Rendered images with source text
☆ ☆ ☆ ☆

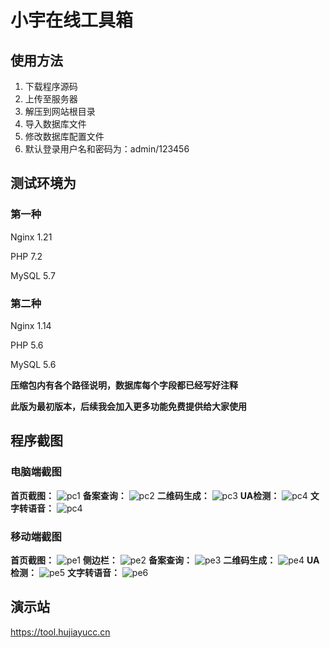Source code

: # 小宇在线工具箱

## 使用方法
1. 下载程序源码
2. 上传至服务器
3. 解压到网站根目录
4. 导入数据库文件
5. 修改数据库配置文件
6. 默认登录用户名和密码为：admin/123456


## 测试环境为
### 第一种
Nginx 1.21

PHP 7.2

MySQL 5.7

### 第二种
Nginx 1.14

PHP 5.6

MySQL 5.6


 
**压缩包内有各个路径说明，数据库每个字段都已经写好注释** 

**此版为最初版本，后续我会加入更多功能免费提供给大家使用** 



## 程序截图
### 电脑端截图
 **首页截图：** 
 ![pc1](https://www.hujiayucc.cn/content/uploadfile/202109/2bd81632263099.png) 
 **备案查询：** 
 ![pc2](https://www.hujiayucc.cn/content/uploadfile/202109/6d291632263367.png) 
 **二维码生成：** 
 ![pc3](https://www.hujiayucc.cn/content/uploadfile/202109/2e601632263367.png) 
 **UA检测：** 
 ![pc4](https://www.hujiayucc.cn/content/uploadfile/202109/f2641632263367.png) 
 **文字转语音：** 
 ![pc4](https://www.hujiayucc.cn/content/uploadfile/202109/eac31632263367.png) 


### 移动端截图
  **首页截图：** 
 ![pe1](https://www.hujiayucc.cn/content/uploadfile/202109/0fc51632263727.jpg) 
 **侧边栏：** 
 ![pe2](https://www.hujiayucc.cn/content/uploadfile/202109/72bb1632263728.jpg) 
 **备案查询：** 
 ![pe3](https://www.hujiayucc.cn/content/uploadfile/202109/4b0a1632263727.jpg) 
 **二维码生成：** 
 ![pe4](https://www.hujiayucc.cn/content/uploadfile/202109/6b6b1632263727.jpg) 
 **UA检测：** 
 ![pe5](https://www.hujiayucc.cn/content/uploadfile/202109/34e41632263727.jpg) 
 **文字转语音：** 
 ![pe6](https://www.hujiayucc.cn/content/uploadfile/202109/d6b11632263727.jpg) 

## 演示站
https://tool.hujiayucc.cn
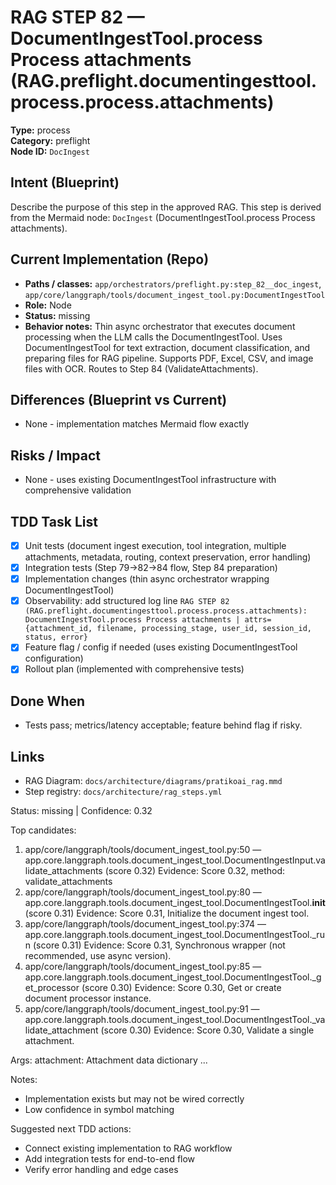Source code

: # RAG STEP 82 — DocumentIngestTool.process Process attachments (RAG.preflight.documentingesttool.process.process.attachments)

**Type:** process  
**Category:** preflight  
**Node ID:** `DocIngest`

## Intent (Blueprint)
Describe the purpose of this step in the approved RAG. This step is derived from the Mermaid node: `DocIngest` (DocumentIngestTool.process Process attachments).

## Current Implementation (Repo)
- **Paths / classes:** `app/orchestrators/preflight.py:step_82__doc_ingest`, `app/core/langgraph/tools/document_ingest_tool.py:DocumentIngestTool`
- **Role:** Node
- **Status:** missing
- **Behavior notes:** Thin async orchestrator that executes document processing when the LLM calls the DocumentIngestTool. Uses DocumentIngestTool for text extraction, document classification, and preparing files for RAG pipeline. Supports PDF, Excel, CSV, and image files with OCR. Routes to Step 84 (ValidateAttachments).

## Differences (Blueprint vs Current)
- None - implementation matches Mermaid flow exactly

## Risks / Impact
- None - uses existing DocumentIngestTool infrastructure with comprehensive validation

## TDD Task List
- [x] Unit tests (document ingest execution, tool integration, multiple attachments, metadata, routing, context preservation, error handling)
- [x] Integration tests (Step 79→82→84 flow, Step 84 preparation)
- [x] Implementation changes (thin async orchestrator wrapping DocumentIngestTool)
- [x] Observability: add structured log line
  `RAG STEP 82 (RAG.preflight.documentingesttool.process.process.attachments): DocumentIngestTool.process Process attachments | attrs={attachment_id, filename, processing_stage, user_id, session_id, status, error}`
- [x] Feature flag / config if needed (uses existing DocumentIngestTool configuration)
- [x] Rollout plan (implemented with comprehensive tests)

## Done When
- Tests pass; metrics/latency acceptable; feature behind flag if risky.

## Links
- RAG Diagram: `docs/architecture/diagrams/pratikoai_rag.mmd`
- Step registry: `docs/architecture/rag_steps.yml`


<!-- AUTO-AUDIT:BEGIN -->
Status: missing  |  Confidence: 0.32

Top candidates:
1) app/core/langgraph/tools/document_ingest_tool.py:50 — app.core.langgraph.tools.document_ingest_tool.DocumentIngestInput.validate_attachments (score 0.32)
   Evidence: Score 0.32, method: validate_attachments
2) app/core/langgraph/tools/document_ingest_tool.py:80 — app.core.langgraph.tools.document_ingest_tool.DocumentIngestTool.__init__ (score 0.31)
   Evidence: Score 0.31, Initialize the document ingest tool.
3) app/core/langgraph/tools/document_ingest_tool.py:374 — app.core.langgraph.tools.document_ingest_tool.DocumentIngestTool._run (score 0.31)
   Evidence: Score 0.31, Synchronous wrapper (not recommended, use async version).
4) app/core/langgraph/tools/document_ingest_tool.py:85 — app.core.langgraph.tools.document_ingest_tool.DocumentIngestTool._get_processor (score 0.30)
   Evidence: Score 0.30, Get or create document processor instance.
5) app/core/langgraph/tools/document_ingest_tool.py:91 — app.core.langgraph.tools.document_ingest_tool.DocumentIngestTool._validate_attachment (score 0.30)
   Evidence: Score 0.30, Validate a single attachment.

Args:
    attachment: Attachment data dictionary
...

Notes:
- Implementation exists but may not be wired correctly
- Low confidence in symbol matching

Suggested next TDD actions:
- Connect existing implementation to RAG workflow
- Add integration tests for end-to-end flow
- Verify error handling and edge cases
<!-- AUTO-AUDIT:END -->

☆ ☆ ☆ ☆

Instructions to follow: Looking at the records above, which lines contain "hujiayucc"? Copy those lines.

Response box:
 ![pc1](https://www.hujiayucc.cn/content/uploadfile/202109/2bd81632263099.png) 
 ![pc2](https://www.hujiayucc.cn/content/uploadfile/202109/6d291632263367.png) 
 ![pc3](https://www.hujiayucc.cn/content/uploadfile/202109/2e601632263367.png) 
 ![pc4](https://www.hujiayucc.cn/content/uploadfile/202109/f2641632263367.png) 
 ![pc4](https://www.hujiayucc.cn/content/uploadfile/202109/eac31632263367.png) 
 ![pe1](https://www.hujiayucc.cn/content/uploadfile/202109/0fc51632263727.jpg) 
 ![pe2](https://www.hujiayucc.cn/content/uploadfile/202109/72bb1632263728.jpg) 
 ![pe3](https://www.hujiayucc.cn/content/uploadfile/202109/4b0a1632263727.jpg) 
 ![pe4](https://www.hujiayucc.cn/content/uploadfile/202109/6b6b1632263727.jpg) 
 ![pe5](https://www.hujiayucc.cn/content/uploadfile/202109/34e41632263727.jpg) 
 ![pe6](https://www.hujiayucc.cn/content/uploadfile/202109/d6b11632263727.jpg) 
https://tool.hujiayucc.cn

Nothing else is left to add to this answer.